WHAT WERE YOUR INTERESTS AS A CHILD?

I was always curious as a child. I had my own chemistry set, Meccano, and lots of other educational toys that were available at that time. I enjoyed exploding things, taking things apart and putting them back together again. For a time, I was interested in becoming a writer, but decided to become a physicist at high school.

DID YOUR TEACHERS INFLUENCE YOUR DECISIONS?

I was lucky to have several inspirational teachers. My math teachers and my senior year physics teacher energised me with their enthusiasm for their subjects. A skilled teacher is driven by their curiosity and is someone who students want to emulate.

WHAT ARE YOU MOST PROUD OF FROM YOUR CAREER?

I have been a university professor for fourteen years and a research scientist for forty. I also have a patented design: the Backscatter Cloudprobe with Polarisation Detection. I have won an award for being the most cited Latin American scientist, with over 200 high-impact publications. I also founded my own tech company that does atmospheric research, which is still going strong after thirty years!

HOW DO YOUR ROLES IN ACADEMIA AND INDUSTRY COMPLEMENT EACH OTHER?

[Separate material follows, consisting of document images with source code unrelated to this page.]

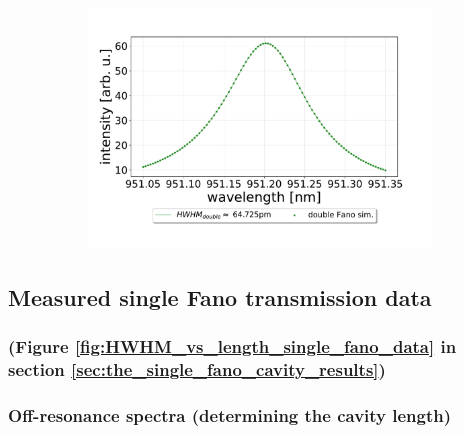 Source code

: \begin{figure}[h!]
\begin{subfigure}[b]{0.49\textwidth}
        \includegraphics[width=\textwidth]{figures/double_16percent_loss_30um.pdf}
        \caption{}
        \label{fig:16_percent_loss}
    \end{subfigure}
\end{figure}

\clearpage
\subsection{Measured single Fano transmission data}

\subsubsection*{(Figure \ref{fig:HWHM_vs_length_single_fano_data} in section \ref{sec:the_single_fano_cavity_results})}

\subsubsection*{Off-resonance spectra (determining the cavity length)}

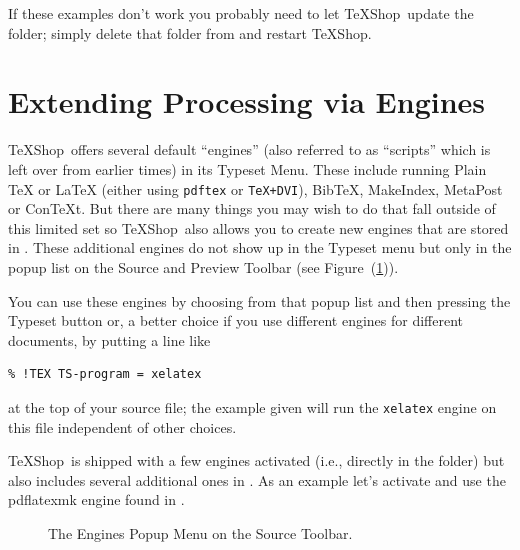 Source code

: \documentclass[letterpaper,11pt]{article}
\newcommand{\TS}{\textsf{\TeX Shop}}
\newcommand{\cmd}[1]{\textsf{#1}}
\newcommand{\mnu}[1]{\textsf{#1}}
\begin{document}
If these examples don't work you probably need to let \TS\ update the  folder; simply delete that folder from  and restart \TS.

\section{Extending Processing via Engines}

\TS\ offers several default ``engines'' (also referred to as ``scripts'' which is left over from earlier times) in its \mnu{Typeset} Menu. These include running \mnu{Plain TeX} or \mnu{LaTeX} (either using \texttt{pdftex} or \texttt{TeX+DVI}), \mnu{BibTeX}, \mnu{MakeIndex}, \mnu{MetaPost} or \mnu{ConTeXt}. But there are many things you may wish to do that fall outside of this limited set so \TS\ also allows you to create new engines that are stored in . These additional engines do not show up in the \mnu{Typeset} menu but only in the popup list on the Source and Preview Toolbar (see Figure~(\ref{fig:EnginesPopup})). 

You can use these engines by choosing from that popup list and then pressing the Typeset button or, a better choice if you use different engines for different documents, by putting a line like
\begin{verbatim}
% !TEX TS-program = xelatex
\end{verbatim}
at the top of your source file; the example given will run the \texttt{xelatex} engine on this file independent of other choices.

\TS\ is shipped with a few engines activated (i.e., directly in the  folder) but also includes several additional ones in . As an example let's activate and use the \cmd{pdflatexmk} engine found in .

\begin{figure}
\centering
{}
\caption{The Engines Popup Menu on the Source Toolbar.}
\label{fig:EnginesPopup}
\end{figure}
\end{document}
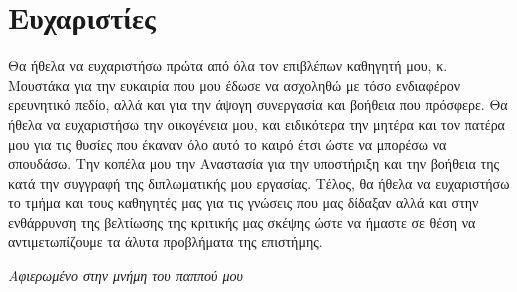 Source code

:\section*{Ευχαριστίες}

Θα ήθελα να ευχαριστήσω πρώτα από όλα τον επιβλέπων καθηγητή μου, κ. Μουστάκα για την ευκαιρία που μου έδωσε να ασχοληθώ με τόσο ενδιαφέρον ερευνητικό πεδίο, αλλά και για την άψογη συνεργασία και βοήθεια που πρόσφερε. Θα ήθελα να ευχαριστήσω την οικογένεια μου, και ειδικότερα την μητέρα και τον πατέρα μου για τις θυσίες που έκαναν όλο αυτό το καιρό έτσι ώστε να μπορέσω να σπουδάσω. Την κοπέλα μου την Αναστασία για την υποστήριξη και την βοήθεια της κατά την συγγραφή της διπλωματικής μου εργασίας. Τέλος, θα ήθελα να ευχαριστήσω το τμήμα και τους καθηγητές μας για τις γνώσεις που μας δίδαξαν αλλά και στην ενθάρρυνση της βελτίωσης της κριτικής μας σκέψης ώστε να ήμαστε σε θέση να αντιμετωπίζουμε τα άλυτα προβλήματα της επιστήμης.

\thispagestyle{empty}
\clearpage

\begin{center}
  \null\vfill
  \large{{\em Αφιερωμένο στην μνήμη του παππού μου}}
  \vspace{2cm}
  \null\vfill
\end{center}

\thispagestyle{empty}  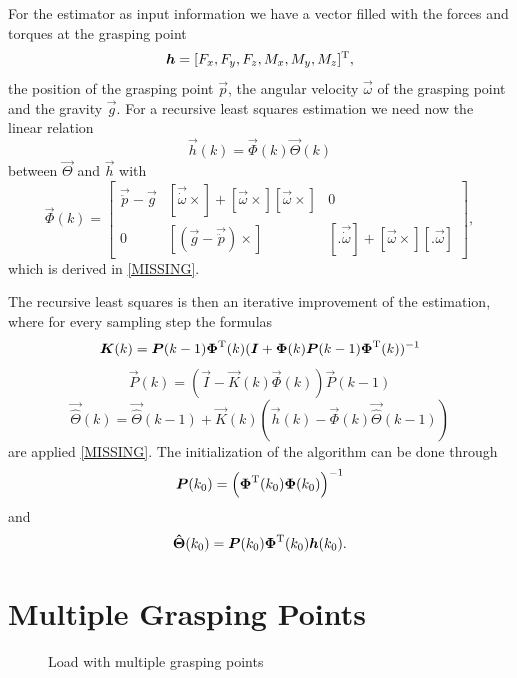 For the estimator as input information we have a vector filled with the forces and torques at the grasping point
\begin{equation}
	\boldsymbol{h} = [F_x, F_y, F_z, M_x, M_y, M_z]^{\mathrm{T}},
\end{equation}
the position of the grasping point $\vec p$, the angular velocity $\vec \omega$ of the grasping point and the gravity $\vec g$. For a recursive least squares estimation we need now the linear relation
\begin{equation}
	\vec{h}(k) = \vec{\Phi}(k) \vec{\Theta}(k)
\end{equation}
between $\vec{\Theta}$ and $\vec{h}$ with
\begin{equation}
	\vec{\Phi}(k) = 
	\begin{bmatrix}
		\vec{\ddot p} - \vec{g}	& [\vec{\dot \omega} \times] + [\vec{\omega}\times] [\vec{\omega} \times]	& 0 \\
		0			& [(\vec{g} - \vec{\ddot p}) \times]									& [.  \vec{\dot \omega}] + [\vec{\omega} \times] [. \vec{\omega}]
	\end{bmatrix},
\end{equation}
which is derived in \ref{MISSING}.

The recursive least squares is then an iterative improvement of the estimation, where for every sampling step the formulas
\begin{equation}
	\boldsymbol{K}(k) = \boldsymbol{P}(k-1) \boldsymbol{\Phi}^{\mathrm{T}}(k) (\boldsymbol{I} + \boldsymbol{\Phi}(k) \boldsymbol{P}(k - 1) \boldsymbol{\Phi}^{\mathrm{T}}(k))^{-1}
\end{equation}
\begin{equation}
	\vec{P}(k) = (\vec{I} - \vec{K}(k) \vec{\Phi}(k)) \vec{P}(k - 1)
\end{equation}
\begin{equation}
	\vec{\hat \Theta}(k)=\vec{ \hat \Theta}(k - 1) + \vec{K}(k) (\vec{h}(k) - \vec{\Phi}(k) \vec{\hat \Theta}(k - 1))
\end{equation}
are applied \ref{MISSING}. The initialization of the algorithm can be done through
\begin{equation}
	\boldsymbol{P}(k_0) = \left( \boldsymbol{\Phi}^{\mathrm{T}}(k_0) \boldsymbol{\Phi}(k_0) \right)^{-1}
\end{equation}
and
\begin{equation}
	\boldsymbol{\hat \Theta} (k_0) = \boldsymbol{P}(k_0) \boldsymbol{\Phi}^{\mathrm{T}}(k_0) \boldsymbol{h}(k_0).
\end{equation}

\section{Multiple Grasping Points}
\label{sec:multiple_grasping_points}
\begin{figure}
	\centering
	
	\caption{Load with multiple grasping points}
	\label{fig:load_multiple_grasping_points}
\end{figure}

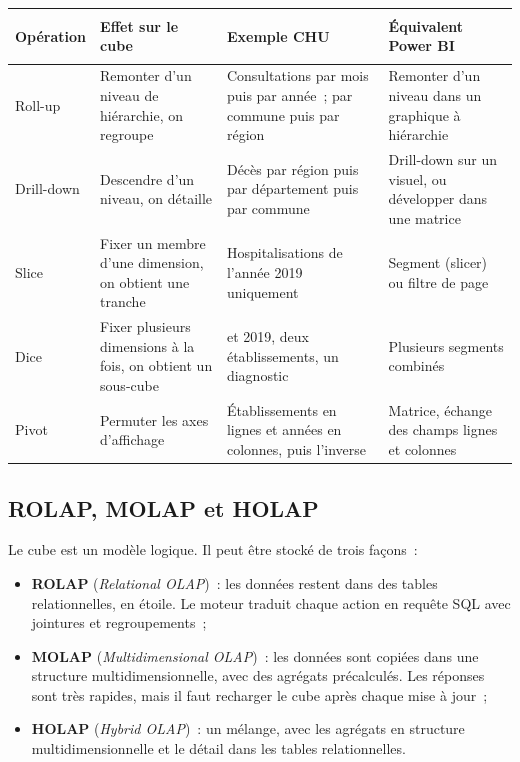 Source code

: \begin{center}
\small
\begin{tabularx}{\textwidth}{>{\bfseries\raggedright\arraybackslash}p{2.2cm} >{\raggedright\arraybackslash}X >{\raggedright\arraybackslash}X >{\raggedright\arraybackslash}X}
\toprule
Opération & Effet sur le cube & Exemple CHU & Équivalent Power BI \\
\midrule
Roll-up & Remonter d'un niveau de hiérarchie, on regroupe & Consultations par mois puis par année~; par commune puis par région & Remonter d'un niveau dans un graphique à hiérarchie \\
Drill-down & Descendre d'un niveau, on détaille & Décès par région puis par département puis par commune & Drill-down sur un visuel, ou développer dans une matrice \\
Slice & Fixer un membre d'une dimension, on obtient une tranche & Hospitalisations de l'année 2019 uniquement & Segment (slicer) ou filtre de page \\
Dice & Fixer plusieurs dimensions à la fois, on obtient un sous-cube & 2018 et 2019, deux établissements, un diagnostic & Plusieurs segments combinés \\
Pivot & Permuter les axes d'affichage & Établissements en lignes et années en colonnes, puis l'inverse & Matrice, échange des champs lignes et colonnes \\
\bottomrule
\end{tabularx}
\end{center}

\subsection{ROLAP, MOLAP et HOLAP}

\noindent Le cube est un modèle logique. Il peut être stocké de trois façons~:
\begin{itemize}
	\item \textbf{ROLAP} (\textit{Relational OLAP})~: les données restent dans des tables relationnelles, en étoile. Le moteur traduit chaque action en requête SQL avec jointures et regroupements~;
	\item \textbf{MOLAP} (\textit{Multidimensional OLAP})~: les données sont copiées dans une structure multidimensionnelle, avec des agrégats précalculés. Les réponses sont très rapides, mais il faut recharger le cube après chaque mise à jour~;
	\item \textbf{HOLAP} (\textit{Hybrid OLAP})~: un mélange, avec les agrégats en structure multidimensionnelle et le détail dans les tables relationnelles.
\end{itemize}

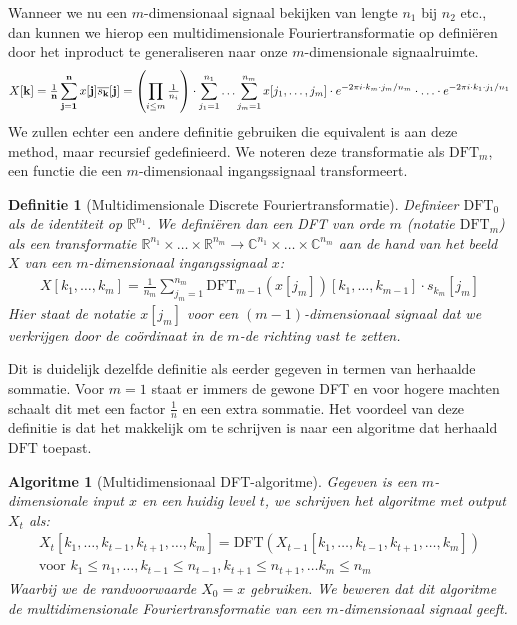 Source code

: \documentclass[11pt]{report}
\newcommand{\R}{\mathbb{R}}
\newcommand{\C}{\mathbb{C}}
\theoremstyle{plain}
\newtheorem*{algo}{Algoritme}
\newtheorem*{definitie}{Definitie}
\theoremstyle{remark}
\newcommand{\eq}[1]{\begin{eqnarray*} #1 \end{eqnarray*}}
\newcommand{\DFT}{\text{DFT}}
\newcommand{\dpii}{{2\pi i}}
\begin{document}
Wanneer we nu een $m$-dimensionaal signaal bekijken van lengte $n_1$ bij $n_2$ etc., dan kunnen we
hierop een multidimensionale Fouriertransformatie op defini\"eren door het inproduct te generaliseren naar 
onze $m$-dimensionale signaalruimte.
\eq{
  X[\bold k] = \tfrac{1}{\bold n}\sum_{\bold j = \bold 1}^{\bold n} x[\bold j] \overline{s_{\bold k}}[{\bold j}] =
  \left(\prod_{i\leq m} \tfrac{1}{n_i}\right) \cdot \sum_{j_1=1}^{n_1} \ldots \sum_{j_m=1}^{n_m} x[j_1,\ldots,j_m] \cdot 
  e^{-\dpii\cdot k_m \cdot j_m /n_m } \cdot \ldots \cdot e^{-\dpii\cdot k_1 \cdot j_1 /n_1 } 
}
We zullen echter een andere definitie gebruiken die equivalent is aan deze method, maar recursief gedefinieerd.
We noteren deze transformatie als $\DFT_m$, een functie die een $m$-dimensionaal ingangssignaal transformeert.
\begin{definitie}[Multidimensionale Discrete Fouriertransformatie]
Definieer $\DFT_0$ als de identiteit op $\R^{n_1}$.
We defini\"eren dan een DFT van orde $m$ (notatie $\DFT_m$) als een transformatie 
$\R^{n_1}\times\ldots\times\R^{n_m} \to \C^{n_1}\times\ldots\times\C^{n_m}$ aan de hand van het beeld $X$ van een $m$-dimensionaal ingangssignaal $x$:
\eq{
  X[k_1,\ldots,k_m] = \tfrac{1}{n_m}\sum_{j_m=1}^{n_m} \DFT_{m-1}(x[j_m])[k_1,\ldots,k_{m-1}] \cdot s_{k_m}[j_m]  
}
Hier staat de notatie $x[j_m]$ voor een $(m-1)$-dimensionaal signaal dat we verkrijgen door de co\"ordinaat
in de $m$-de richting vast te zetten.
\end{definitie}
Dit is duidelijk dezelfde definitie als eerder gegeven in termen van herhaalde sommatie. Voor $m=1$ staat er immers de gewone DFT en voor hogere machten schaalt dit met een factor $\tfrac{1}{n}$ en een extra sommatie.
Het voordeel van deze definitie is dat het makkelijk om te schrijven is naar een algoritme dat 
herhaald $\DFT$ toepast.
\begin{algo}[Multidimensionaal DFT-algoritme]
Gegeven is een $m$-dimensionale input $x$ en een huidig level $t$, 
we schrijven het algoritme met output $X_t$ als:
\eq{
  X_{t}[k_1,\ldots,k_{t-1},k_{t+1},\ldots,k_m] = \DFT(X_{t-1}[k_1,\ldots,k_{t-1},k_{t+1},\ldots,k_m]) \\
  \text{voor } k_1\leq n_1, \ldots ,k_{t-1}\leq n_{t-1}, k_{t+1}\leq n_{t+1}, \ldots k_m \leq n_m
}
Waarbij we de randvoorwaarde $X_0 = x$ gebruiken. We beweren dat dit algoritme de multidimensionale Fouriertransformatie van een $m$-dimensionaal signaal geeft.
\end{algo}
\end{document}
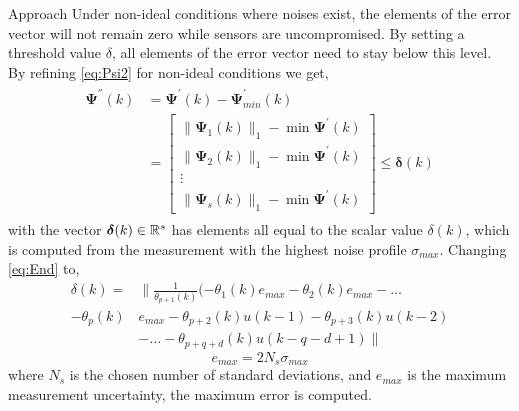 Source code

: \begin{section}{Approach}
Under non-ideal conditions where noises exist, the elements of the error vector will not remain zero while sensors are uncompromised. By setting a threshold value $\delta$, all elements of the error vector need to stay below this level. By refining \eqref{eq:Psi2} for non-ideal conditions we get,
    \begin{align}
    \begin{split}
    \label{eq:Psi2_nonideal}
	\bm{\Psi^{''}}(k)&=\bm{\Psi^{'}}(k)-\bm{\Psi}^{'}_{min}(k) \\
	& =\begin{bmatrix} \lVert{\bm{\Psi}_1(k)}\rVert_1 - \min \bm{\Psi}^{'}(k)\\ \lVert{\bm{\Psi}_2(k)}\rVert_1 - \min \bm{\Psi}^{'}(k) \\ \vdots \\ \lVert{\bm{\Psi}_s(k)}\rVert_1 - \min \bm{\Psi}^{'}(k) \end{bmatrix} \leq \bm{\delta}(k)
	\end{split}
	\end{align}
with the vector $\bm{\delta}(k) \in \mathbb{R}^s$ has elements all equal to the scalar value $\delta(k)$, which is computed from the measurement with the highest noise profile $\sigma_{max}$. Changing \eqref{eq:End} to,
\begin{align}
	\label{eq:delta}
	\delta(k)=& \lVert{ \frac{1}{\theta_{p+1}(k)}(-\theta_1(k)e_{max}-\theta_2(k)e_{max} }-\dots \nonumber \\
    -\theta_p(k)&e_{max}-\theta_{p+2}(k)u(k-1)-\theta_{p+3}(k)u(k-2)  \\
	&- \dots - \theta_{p+q+d}(k)u(k-q-d+1) \rVert  \nonumber
	\end{align}
	\begin{equation}
	    \label{eq:max_error}
	    e_{max} = 2N_s\sigma_{max}
	\end{equation}
where $N_s$ is the chosen number of standard deviations, and $e_{max}$ is the maximum measurement uncertainty, the maximum error is computed. 


\end{section}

Many of my company’s clients are academics, and I interact with them and their students. I often visit universities and give classes in cloud and aerosol physics, as well as teaching measurement and data analysis techniques.

WHAT’S NEXT?

I have too many goals to name! I hope to improve techniques for measuring cloud ice crystal properties, and to develop a better method for identifying pollen particles in real time.

PATHWAY FROM SCHOOL TO ATMOSPHERIC SCIENCE

Darrel recommends taking:
• Maths
• Chemistry
• Physics
• Environmental sciences

Other subjects such as geography and computer science could also be very useful.

DARREL’S TOP TIPS FOR STUDENTS

01 – Follow your instincts, and don’t doubt yourself. Once you have made a decision, don’t look backwards or regret your choice.

02 – Attributes such as curiosity, problem solving, creativity and exploring my own wild ideas have hugely helped my scientific career.

03 – Let your creativity grow and don’t limit yourself. Being able to write well is essential, so read widely: history, literature, fiction, non-fiction. Music can also provide a great creative outlet.